Microsoft cloud users can monitor their spending with Azure Cost Management + Billing. This suite of tools tracks spending across individual Azure services, provides future bill forecasts and alerts users when they go over budget. Similarly, Google Cost Management enables Google Cloud Platform users to identify cost spikes and set up spending reports for cost optimization.

In addition to cloud-native options, third-party cost monitoring tools help organizations make smart spending decisions. For example, CloudCheckr, now owned by NetApp, tracks spending across cloud resources and provides recommendations on where to cut costs. CloudZero and Densify are other examples of third-party cloud cost monitoring and management tools.

5. Prevent cloud sprawl

Cloud sprawl is the uncontrolled proliferation of cloud resources and is to blame for many cloud bill spikes. When organizations fail to eliminate cloud services that are no longer part of their overall strategy, they continue to pay for them.

For example, storage instances tend to accumulate -- especially when they're used for data protection or are disassociated from compute instances. If a cloud server instance is deleted, its associated storage may become overlooked. Identify unneeded storage instances and consider tactics to delete them in accordance with company data retention policies.

To minimize the risk of sprawl, in general, establish proper visibility into your cloud environment with infrastructure and application monitoring and management tools. Set up company policies on how and when to decommission cloud resources that are no longer needed. Use automated provisioning to shut down old workloads.

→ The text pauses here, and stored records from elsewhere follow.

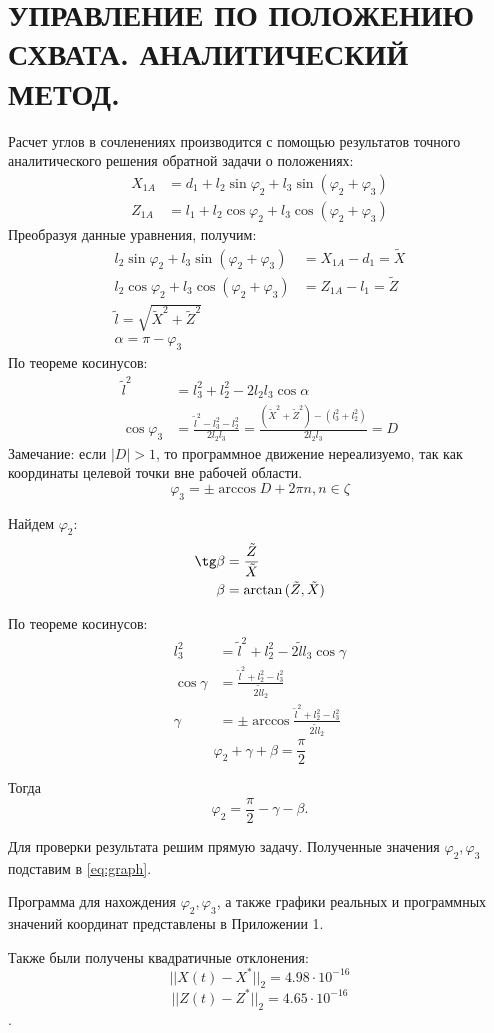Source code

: \chapter{\MakeUppercase{Управление по положению схвата. Аналитический метод. }}

Расчет углов в сочленениях производится с помощью результатов точного аналитического решения обратной задачи о положениях:
\begin{align*}
    X_{1A}&=d_1+l_2\sin\varphi_2+l_3\sin{(\varphi_2+\varphi_3)} \\
   Z_{1A}&=l_1+l_2\cos\varphi_2+l_3\cos{(\varphi_2+\varphi_3)} \label{eq:graph} \tag{1}
\end{align*}
Преобразуя данные уравнения, получим:
\begin{align*}
    l_2\sin\varphi_2+l_3\sin{(\varphi_2+\varphi_3)}&=X_{1A}-d_1=\tilde X \\
   l_2\cos\varphi_2+l_3\cos{(\varphi_2+\varphi_3)}&=Z_{1A}-l_1=\tilde Z \\
   \tilde l=\sqrt{\tilde X^2+\tilde Z^2} \\
   \alpha=\pi-\varphi_3
\end{align*}
По теореме косинусов:
\begin{align*}
    \tilde l^2 &= l_3^2+l_2^2-2 l_2 l_3 \cos\alpha\\ 
     \cos\varphi_3 &= \frac{\tilde l^2-l_3^2-l_2^2}{2l_2l_3}=\frac{(\tilde X^2+\tilde Z^2)-(l_3^2+l_2^2)}{2l_2l_3}=D
\end{align*}
Замечание: если $|D|>1$, то программное движение нереализуемо, так как координаты целевой точки вне рабочей области.
$$\varphi_3=\pm \arccos{D+2\pi n}, n\in\zeta$$

Найдем $\varphi_2$:
\begin{align*}
\tg\beta&=\frac{\tilde Z}{\tilde X} \\
\beta&=\arctan{(\tilde Z,\tilde X)}
\end{align*}

По теореме косинусов:
\begin{align*}
    l_3^2 &= \tilde l^2+l_2^2-2\tilde l l_3 \cos\gamma \\
    \cos\gamma &= \frac{\tilde l^2+l_2^2-l_3^2}{2\tilde l l_2} \\
    \gamma &=\pm \arccos\frac{\tilde l^2+l_2^2-l_3^2}{2\tilde l l_2}
\end{align*}
$$\varphi_2+\gamma+\beta=\frac\pi 2$$ 

Тогда $$\varphi_2=\frac \pi 2 -\gamma-\beta.$$

Для проверки результата решим прямую задачу. Полученные значения $\varphi_2,\varphi_3$ подставим в \eqref{eq:graph}. 

Программа для нахождения $\varphi_2,\varphi_3$, а также графики реальных и программных значений координат представлены в Приложении 1.

Также были получены квадратичные отклонения: 
$$||X(t)-X^*||_2=4.98\cdot10^{-16}$$
$$||Z(t)-Z^*||_2=4.65\cdot10^{-16}$$.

In addition to cloud policies, carefully monitor cloud bills and contracts to identify if your organization is paying for cloud services that are no longer in use.

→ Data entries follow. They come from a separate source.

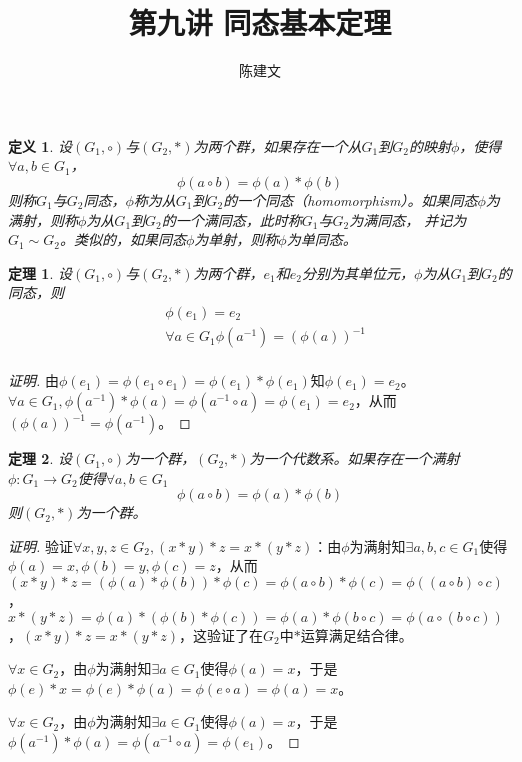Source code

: \documentclass{article}
\newtheorem{Def}{定义}
\newtheorem{Thm}{定理}
\begin{document}
\begin{CJK*}{UTF8}{gbsn}
  \title{第九讲 同态基本定理}
  \author{陈建文}
  \maketitle
  
  \begin{Def}
    设$(G_1,\circ)$与$(G_2,*)$为两个群，如果存在一个从$G_1$到$G_2$的映射$\phi$，使得$\forall a,b\in G_1$，\[\phi(a\circ b)=\phi(a)* \phi(b)\]
    则称$G_1$与$G_2$同态，$\phi$称为从$G_1$到$G_2$的一个同态（homomorphism）。如果同态$\phi$为满射，则称$\phi$为从$G_1$到$G_2$的一个满同态，此时称$G_1$与$G_2$为满同态，
    并记为$G_1\sim G_2$。类似的，如果同态$\phi$为单射，则称$\phi$为单同态。
  \end{Def}
  
  \begin{Thm}
    设$(G_1,\circ)$与$(G_2,*)$为两个群，$e_1$和$e_2$分别为其单位元，$\phi$为从$G_1$到$G_2$的同态，则
    \begin{align*}
      &\phi(e_1)=e_2\\
      &\forall a\in G_1 \phi(a^{-1})=(\phi(a))^{-1}\\
    \end{align*}
  \end{Thm}
  \begin{proof}[证明]
    由$\phi(e_1)=\phi(e_1\circ e_1)=\phi(e_1)*\phi(e_1)$知$\phi(e_1)=e_2$。
    $\forall a\in G_1, \phi(a^{-1})*\phi(a)=\phi(a^{-1}\circ a)=\phi(e_1)=e_2$，从而$(\phi(a))^{-1}=\phi(a^{-1})$。
  \end{proof}
  \begin{Thm}
    设$(G_1,\circ)$为一个群，$(G_2,*)$为一个代数系。如果存在一个满射$\phi:G_1\to G_2$使得$\forall a,b\in G_1$
    \[\phi(a\circ b)=\phi(a) * \phi(b)\]
    则$(G_2,*)$为一个群。
  \end{Thm}
  \begin{proof}[证明]
    验证$\forall x,y,z\in G_2,(x*y)*z=x*(y*z)$：由$\phi$为满射知$\exists a,b,c\in G_1$使得$\phi(a)=x,\phi(b)=y,\phi(c)=z$，从而
    $(x*y)*z=(\phi(a)*\phi(b))*\phi(c)=\phi(a\circ b)*\phi(c)=\phi((a\circ b)\circ c)$，$x*(y*z)=\phi(a)* (\phi(b)*\phi(c))=\phi(a)*\phi(b\circ c)=\phi(a\circ (b\circ c))$，$(x*y)*z=x*(y*z)$，这验证了在$G_2$中$*$运算满足结合律。
  
    $\forall x\in G_2$，由$\phi$为满射知$\exists a\in G_1$使得$\phi(a)=x$，于是$\phi(e)*x=\phi(e)*\phi(a)=\phi(e\circ a)=\phi(a)=x$。
  
    $\forall x\in G_2$，由$\phi$为满射知$\exists a\in G_1$使得$\phi(a)=x$，于是$\phi(a^{-1})*\phi(a)=\phi(a^{-1}\circ a)=\phi(e_1)$。
  \end{proof}
  

\end{CJK*}
\end{document}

6. Cache storage strategically

Some public cloud providers offer memory-based caching services, such as AWS ElastiCache. Caching moves important or frequently accessed data in-memory and closer to the compute instance, rather than having to retrieve data from storage instances. This can improve the performance of some applications and reduce the expense of higher-tier cloud storage -- especially when performance-sensitive workloads are run in remote regions or when efficient replication is needed for resilience. By comparison, Google Cloud Storage allows users to specify where storage buckets are geographically stored.

7. Run workloads where the computing is cheaper

Peak times and compute demands affect cloud pricing. Moving workloads to and from certain geographic service areas -- such as regions -- where demands and prices are lower can reduce cloud costs. As long as common storage services can support each location, the workload will only see a latency difference between service areas. Security and regulatory compliance requirements, however, may prohibit workloads from running in certain regions.

Cost management and control is often a core part of an organization's multi-cloud strategy as well. In some cases, an organization might deploy some workloads, or perform certain tasks -- such as software test and development -- on an entirely different cloud platform when cost benefits dictate.

8. Restrict access to the cloud

A central appeal of the public cloud is its self-service nature. Businesses routinely allow individual users and stakeholders to access the cloud to provision, deploy, monitor and troubleshoot workloads. Such open access can be convenient, but it can also drive unexpected, unplanned and, sometimes, unnecessary costs.

To reduce costs, some organizations limit cloud access to users with experience in cloud cost management, such as cloud architects and engineers. These cloud professionals are familiar with providers' offerings and cost structures and can design a cloud infrastructure that provides solid performance -- while limiting spend. The IT staff responsible for cloud use should determine the most appropriate cost control tactics for their organization.